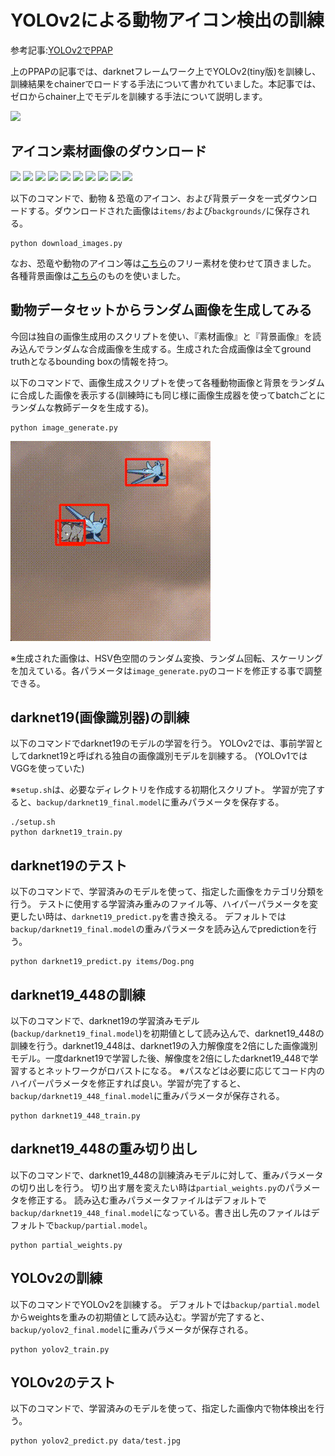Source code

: # YOLOv2による動物アイコン検出の訓練

参考記事:<a href="http://qiita.com/ashitani/items/566cf9234682cb5f2d60">YOLOv2でPPAP</a>

上のPPAPの記事では、darknetフレームワーク上でYOLOv2(tiny版)を訓練し、訓練結果をchainerでロードする手法について書かれていました。本記事では、ゼロからchainer上でモデルを訓練する手法について説明します。


<img src="data/animal_output.gif">


## アイコン素材画像のダウンロード

<img src="http://putiya.com/img/animal/dinosaur/dinosaur01/dinosaur01_b_01.png">
<img src="http://putiya.com/img/animal/dinosaur/dinosaur01/dinosaur01_b_02.png">
<img src="http://putiya.com/img/animal/dinosaur/dinosaur01/dinosaur01_b_03.png">
<img src="http://putiya.com/img/animal/dinosaur/dinosaur01/dinosaur02_b_01.png">
<img src="http://putiya.com/img/animal/dinosaur/dinosaur01/dinosaur02_b_02.png">
<img src="http://putiya.com/img/animal/dinosaur/dinosaur01/dinosaur03_b_01.png">
<img src="http://putiya.com/img/animal/dinosaur/dinosaur01/dinosaur03_b_02.png">
<img src="http://putiya.com/img/animal/dog_banken/dog01_banken/dog01_banken__b_05.png">
<img src="http://putiya.com/img/animal/animal_english/animal/english_animal_b_10.png">
<img src="http://putiya.com/img/animal/animal_english/animal/english_animal_b_17.png">

以下のコマンドで、動物 & 恐竜のアイコン、および背景データを一式ダウンロードする。ダウンロードされた画像は`items/`および`backgrounds/`に保存される。

```
python download_images.py
```

なお、恐竜や動物のアイコン等は<a href="http://putiya.com/html/animal/animal00.html">こちら</a>のフリー素材を使わせて頂きました。
各種背景画像は<a href="http://www.priga.jp/05.html">こちら</a>のものを使いました。




## 動物データセットからランダム画像を生成してみる

今回は独自の画像生成用のスクリプトを使い、『素材画像』と『背景画像』を読み込んでランダムな合成画像を生成する。生成された合成画像は全てground truthとなるbounding boxの情報を持つ。

以下のコマンドで、画像生成スクリプトを使って各種動物画像と背景をランダムに合成した画像を表示する(訓練時にも同じ様に画像生成器を使ってbatchごとにランダムな教師データを生成する)。

```
python image_generate.py  
```


<img src="data/gen_image.gif">


※生成された画像は、HSV色空間のランダム変換、ランダム回転、スケーリングを加えている。各パラメータは`image_generate.py`のコードを修正する事で調整できる。




## darknet19(画像識別器)の訓練
以下のコマンドでdarknet19のモデルの学習を行う。
YOLOv2では、事前学習としてdarknet19と呼ばれる独自の画像識別モデルを訓練する。
(YOLOv1ではVGGを使っていた)

※`setup.sh`は、必要なディレクトリを作成する初期化スクリプト。
学習が完了すると、`backup/darknet19_final.model`に重みパラメータを保存する。

```
./setup.sh
python darknet19_train.py
```


## darknet19のテスト
以下のコマンドで、学習済みのモデルを使って、指定した画像をカテゴリ分類を行う。
テストに使用する学習済み重みのファイル等、ハイパーパラメータを変更したい時は、`darknet19_predict.py`を書き換える。
デフォルトでは`backup/darknet19_final.model`の重みパラメータを読み込んでpredictionを行う。

```
python darknet19_predict.py items/Dog.png
```

## darknet19\_448の訓練
以下のコマンドで、darknet19の学習済みモデル(`backup/darknet19_final.model`)を初期値として読み込んで、darknet19_448の訓練を行う。darknet19_448は、darknet19の入力解像度を2倍にした画像識別モデル。一度darknet19で学習した後、解像度を2倍にしたdarknet19_448で学習するとネットワークがロバストになる。
※パスなどは必要に応じてコード内のハイパーパラメータを修正すれば良い。学習が完了すると、`backup/darknet19_448_final.model`に重みパラメータが保存される。

```
python darknet19_448_train.py
```

## darknet19\_448の重み切り出し

以下のコマンドで、darknet19_448の訓練済みモデルに対して、重みパラメータの切り出しを行う。
切り出す層を変えたい時は`partial_weights.py`のパラメータを修正する。
読み込む重みパラメータファイルはデフォルトで`backup/darknet19_448_final.model`になっている。書き出し先のファイルはデフォルトで`backup/partial.model`。

```
python partial_weights.py
```

## YOLOv2の訓練
以下のコマンドでYOLOv2を訓練する。
デフォルトでは`backup/partial.model`からweightsを重みの初期値として読み込む。学習が完了すると、`backup/yolov2_final.model`に重みパラメータが保存される。

```
python yolov2_train.py
```


## YOLOv2のテスト
以下のコマンドで、学習済みのモデルを使って、指定した画像内で物体検出を行う。

```
python yolov2_predict.py data/test.jpg 
```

● **Exercise aim**
Everything in the entries except the pictures must be duplicated exactly.

● **Exercise output**
Source code

: # YOLOv2による動物アイコン検出の訓練

参考記事:<a href="http://qiita.com/ashitani/items/566cf9234682cb5f2d60">YOLOv2でPPAP</a>

上のPPAPの記事では、darknetフレームワーク上でYOLOv2(tiny版)を訓練し、訓練結果をchainerでロードする手法について書かれていました。本記事では、ゼロからchainer上でモデルを訓練する手法について説明します。


<img src="data/animal_output.gif">


## アイコン素材画像のダウンロード

<img src="http://putiya.com/img/animal/dinosaur/dinosaur01/dinosaur01_b_01.png">
<img src="http://putiya.com/img/animal/dinosaur/dinosaur01/dinosaur01_b_02.png">
<img src="http://putiya.com/img/animal/dinosaur/dinosaur01/dinosaur01_b_03.png">
<img src="http://putiya.com/img/animal/dinosaur/dinosaur01/dinosaur02_b_01.png">
<img src="http://putiya.com/img/animal/dinosaur/dinosaur01/dinosaur02_b_02.png">
<img src="http://putiya.com/img/animal/dinosaur/dinosaur01/dinosaur03_b_01.png">
<img src="http://putiya.com/img/animal/dinosaur/dinosaur01/dinosaur03_b_02.png">
<img src="http://putiya.com/img/animal/dog_banken/dog01_banken/dog01_banken__b_05.png">
<img src="http://putiya.com/img/animal/animal_english/animal/english_animal_b_10.png">
<img src="http://putiya.com/img/animal/animal_english/animal/english_animal_b_17.png">

以下のコマンドで、動物 & 恐竜のアイコン、および背景データを一式ダウンロードする。ダウンロードされた画像は`items/`および`backgrounds/`に保存される。

```
python download_images.py
```

なお、恐竜や動物のアイコン等は<a href="http://putiya.com/html/animal/animal00.html">こちら</a>のフリー素材を使わせて頂きました。
各種背景画像は<a href="http://www.priga.jp/05.html">こちら</a>のものを使いました。




## 動物データセットからランダム画像を生成してみる

今回は独自の画像生成用のスクリプトを使い、『素材画像』と『背景画像』を読み込んでランダムな合成画像を生成する。生成された合成画像は全てground truthとなるbounding boxの情報を持つ。

以下のコマンドで、画像生成スクリプトを使って各種動物画像と背景をランダムに合成した画像を表示する(訓練時にも同じ様に画像生成器を使ってbatchごとにランダムな教師データを生成する)。

```
python image_generate.py  
```


<img src="data/gen_image.gif">


※生成された画像は、HSV色空間のランダム変換、ランダム回転、スケーリングを加えている。各パラメータは`image_generate.py`のコードを修正する事で調整できる。




## darknet19(画像識別器)の訓練
以下のコマンドでdarknet19のモデルの学習を行う。
YOLOv2では、事前学習としてdarknet19と呼ばれる独自の画像識別モデルを訓練する。
(YOLOv1ではVGGを使っていた)

※`setup.sh`は、必要なディレクトリを作成する初期化スクリプト。
学習が完了すると、`backup/darknet19_final.model`に重みパラメータを保存する。

```
./setup.sh
python darknet19_train.py
```


## darknet19のテスト
以下のコマンドで、学習済みのモデルを使って、指定した画像をカテゴリ分類を行う。
テストに使用する学習済み重みのファイル等、ハイパーパラメータを変更したい時は、`darknet19_predict.py`を書き換える。
デフォルトでは`backup/darknet19_final.model`の重みパラメータを読み込んでpredictionを行う。

```
python darknet19_predict.py items/Dog.png
```

## darknet19\_448の訓練
以下のコマンドで、darknet19の学習済みモデル(`backup/darknet19_final.model`)を初期値として読み込んで、darknet19_448の訓練を行う。darknet19_448は、darknet19の入力解像度を2倍にした画像識別モデル。一度darknet19で学習した後、解像度を2倍にしたdarknet19_448で学習するとネットワークがロバストになる。
※パスなどは必要に応じてコード内のハイパーパラメータを修正すれば良い。学習が完了すると、`backup/darknet19_448_final.model`に重みパラメータが保存される。

```
python darknet19_448_train.py
```

## darknet19\_448の重み切り出し

以下のコマンドで、darknet19_448の訓練済みモデルに対して、重みパラメータの切り出しを行う。
切り出す層を変えたい時は`partial_weights.py`のパラメータを修正する。
読み込む重みパラメータファイルはデフォルトで`backup/darknet19_448_final.model`になっている。書き出し先のファイルはデフォルトで`backup/partial.model`。

```
python partial_weights.py
```

## YOLOv2の訓練
以下のコマンドでYOLOv2を訓練する。
デフォルトでは`backup/partial.model`からweightsを重みの初期値として読み込む。学習が完了すると、`backup/yolov2_final.model`に重みパラメータが保存される。

```
python yolov2_train.py
```


## YOLOv2のテスト
以下のコマンドで、学習済みのモデルを使って、指定した画像内で物体検出を行う。

```
python yolov2_predict.py data/test.jpg 
```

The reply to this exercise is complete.